<<<<

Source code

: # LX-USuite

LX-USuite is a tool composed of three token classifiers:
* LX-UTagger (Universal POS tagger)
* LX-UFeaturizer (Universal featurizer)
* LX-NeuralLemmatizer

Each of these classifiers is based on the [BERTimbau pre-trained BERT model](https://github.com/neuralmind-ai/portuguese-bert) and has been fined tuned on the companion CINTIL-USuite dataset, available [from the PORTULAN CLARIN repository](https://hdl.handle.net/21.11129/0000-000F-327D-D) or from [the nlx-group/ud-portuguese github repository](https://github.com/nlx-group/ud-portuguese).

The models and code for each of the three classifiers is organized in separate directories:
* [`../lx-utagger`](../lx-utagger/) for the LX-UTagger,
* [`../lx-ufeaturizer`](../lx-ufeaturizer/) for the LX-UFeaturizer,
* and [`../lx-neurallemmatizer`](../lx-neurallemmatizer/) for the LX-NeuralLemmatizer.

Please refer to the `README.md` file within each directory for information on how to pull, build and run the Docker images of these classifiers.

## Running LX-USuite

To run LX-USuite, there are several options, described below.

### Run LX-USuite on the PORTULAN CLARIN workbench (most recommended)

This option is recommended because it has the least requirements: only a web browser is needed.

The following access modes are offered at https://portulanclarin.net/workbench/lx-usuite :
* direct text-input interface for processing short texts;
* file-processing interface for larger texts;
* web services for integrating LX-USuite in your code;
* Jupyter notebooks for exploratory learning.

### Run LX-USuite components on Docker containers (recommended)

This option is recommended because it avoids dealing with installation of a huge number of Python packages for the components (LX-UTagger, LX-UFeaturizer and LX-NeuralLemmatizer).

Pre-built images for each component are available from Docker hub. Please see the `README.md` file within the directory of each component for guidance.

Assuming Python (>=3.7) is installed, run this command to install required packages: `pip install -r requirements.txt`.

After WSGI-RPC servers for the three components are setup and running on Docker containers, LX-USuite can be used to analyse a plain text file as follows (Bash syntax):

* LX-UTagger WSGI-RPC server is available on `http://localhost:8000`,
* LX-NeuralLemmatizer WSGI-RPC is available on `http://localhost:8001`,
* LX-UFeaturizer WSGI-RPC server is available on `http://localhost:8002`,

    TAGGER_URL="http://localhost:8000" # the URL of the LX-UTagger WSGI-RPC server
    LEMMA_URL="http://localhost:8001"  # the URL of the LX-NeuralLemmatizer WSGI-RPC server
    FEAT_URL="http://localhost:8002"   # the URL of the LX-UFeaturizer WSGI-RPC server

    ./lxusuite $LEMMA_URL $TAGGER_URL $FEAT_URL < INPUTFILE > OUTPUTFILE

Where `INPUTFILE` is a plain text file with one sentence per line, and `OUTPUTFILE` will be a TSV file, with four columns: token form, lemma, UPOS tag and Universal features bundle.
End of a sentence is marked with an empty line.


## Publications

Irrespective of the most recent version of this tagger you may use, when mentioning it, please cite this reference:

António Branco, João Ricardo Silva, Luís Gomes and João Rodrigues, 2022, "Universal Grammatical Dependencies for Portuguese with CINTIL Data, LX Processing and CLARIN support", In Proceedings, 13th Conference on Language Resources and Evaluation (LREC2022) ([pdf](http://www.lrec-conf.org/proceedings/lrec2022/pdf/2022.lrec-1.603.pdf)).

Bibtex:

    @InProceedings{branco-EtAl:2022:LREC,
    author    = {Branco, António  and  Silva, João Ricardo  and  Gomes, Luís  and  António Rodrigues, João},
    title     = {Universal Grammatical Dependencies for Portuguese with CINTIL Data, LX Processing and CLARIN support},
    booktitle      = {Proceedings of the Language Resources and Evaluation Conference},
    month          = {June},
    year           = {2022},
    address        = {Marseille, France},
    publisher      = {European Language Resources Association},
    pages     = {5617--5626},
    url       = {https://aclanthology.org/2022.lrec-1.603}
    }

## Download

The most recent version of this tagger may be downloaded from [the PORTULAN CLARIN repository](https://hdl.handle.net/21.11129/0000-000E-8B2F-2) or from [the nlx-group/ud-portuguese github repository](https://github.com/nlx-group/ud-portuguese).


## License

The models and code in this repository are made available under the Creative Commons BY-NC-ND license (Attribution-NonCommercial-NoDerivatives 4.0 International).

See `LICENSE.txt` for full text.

>>>>

How to complete this task :: Write the records out again, character for character.

Finished exercise ::
Source code

: # LX-USuite

LX-USuite is a tool composed of three token classifiers:
* LX-UTagger (Universal POS tagger)
* LX-UFeaturizer (Universal featurizer)
* LX-NeuralLemmatizer

Each of these classifiers is based on the [BERTimbau pre-trained BERT model](https://github.com/neuralmind-ai/portuguese-bert) and has been fined tuned on the companion CINTIL-USuite dataset, available [from the PORTULAN CLARIN repository](https://hdl.handle.net/21.11129/0000-000F-327D-D) or from [the nlx-group/ud-portuguese github repository](https://github.com/nlx-group/ud-portuguese).

The models and code for each of the three classifiers is organized in separate directories:
* [`../lx-utagger`](../lx-utagger/) for the LX-UTagger,
* [`../lx-ufeaturizer`](../lx-ufeaturizer/) for the LX-UFeaturizer,
* and [`../lx-neurallemmatizer`](../lx-neurallemmatizer/) for the LX-NeuralLemmatizer.

Please refer to the `README.md` file within each directory for information on how to pull, build and run the Docker images of these classifiers.

## Running LX-USuite

To run LX-USuite, there are several options, described below.

### Run LX-USuite on the PORTULAN CLARIN workbench (most recommended)

This option is recommended because it has the least requirements: only a web browser is needed.

The following access modes are offered at https://portulanclarin.net/workbench/lx-usuite :
* direct text-input interface for processing short texts;
* file-processing interface for larger texts;
* web services for integrating LX-USuite in your code;
* Jupyter notebooks for exploratory learning.

### Run LX-USuite components on Docker containers (recommended)

This option is recommended because it avoids dealing with installation of a huge number of Python packages for the components (LX-UTagger, LX-UFeaturizer and LX-NeuralLemmatizer).

Pre-built images for each component are available from Docker hub. Please see the `README.md` file within the directory of each component for guidance.

Assuming Python (>=3.7) is installed, run this command to install required packages: `pip install -r requirements.txt`.

After WSGI-RPC servers for the three components are setup and running on Docker containers, LX-USuite can be used to analyse a plain text file as follows (Bash syntax):

* LX-UTagger WSGI-RPC server is available on `http://localhost:8000`,
* LX-NeuralLemmatizer WSGI-RPC is available on `http://localhost:8001`,
* LX-UFeaturizer WSGI-RPC server is available on `http://localhost:8002`,

    TAGGER_URL="http://localhost:8000" # the URL of the LX-UTagger WSGI-RPC server
    LEMMA_URL="http://localhost:8001"  # the URL of the LX-NeuralLemmatizer WSGI-RPC server
    FEAT_URL="http://localhost:8002"   # the URL of the LX-UFeaturizer WSGI-RPC server

    ./lxusuite $LEMMA_URL $TAGGER_URL $FEAT_URL < INPUTFILE > OUTPUTFILE

Where `INPUTFILE` is a plain text file with one sentence per line, and `OUTPUTFILE` will be a TSV file, with four columns: token form, lemma, UPOS tag and Universal features bundle.
End of a sentence is marked with an empty line.


## Publications

Irrespective of the most recent version of this tagger you may use, when mentioning it, please cite this reference:

António Branco, João Ricardo Silva, Luís Gomes and João Rodrigues, 2022, "Universal Grammatical Dependencies for Portuguese with CINTIL Data, LX Processing and CLARIN support", In Proceedings, 13th Conference on Language Resources and Evaluation (LREC2022) ([pdf](http://www.lrec-conf.org/proceedings/lrec2022/pdf/2022.lrec-1.603.pdf)).

Bibtex:

    @InProceedings{branco-EtAl:2022:LREC,
    author    = {Branco, António  and  Silva, João Ricardo  and  Gomes, Luís  and  António Rodrigues, João},
    title     = {Universal Grammatical Dependencies for Portuguese with CINTIL Data, LX Processing and CLARIN support},
    booktitle      = {Proceedings of the Language Resources and Evaluation Conference},
    month          = {June},
    year           = {2022},
    address        = {Marseille, France},
    publisher      = {European Language Resources Association},
    pages     = {5617--5626},
    url       = {https://aclanthology.org/2022.lrec-1.603}
    }

## Download

The most recent version of this tagger may be downloaded from [the PORTULAN CLARIN repository](https://hdl.handle.net/21.11129/0000-000E-8B2F-2) or from [the nlx-group/ud-portuguese github repository](https://github.com/nlx-group/ud-portuguese).


## License

The models and code in this repository are made available under the Creative Commons BY-NC-ND license (Attribution-NonCommercial-NoDerivatives 4.0 International).

See `LICENSE.txt` for full text.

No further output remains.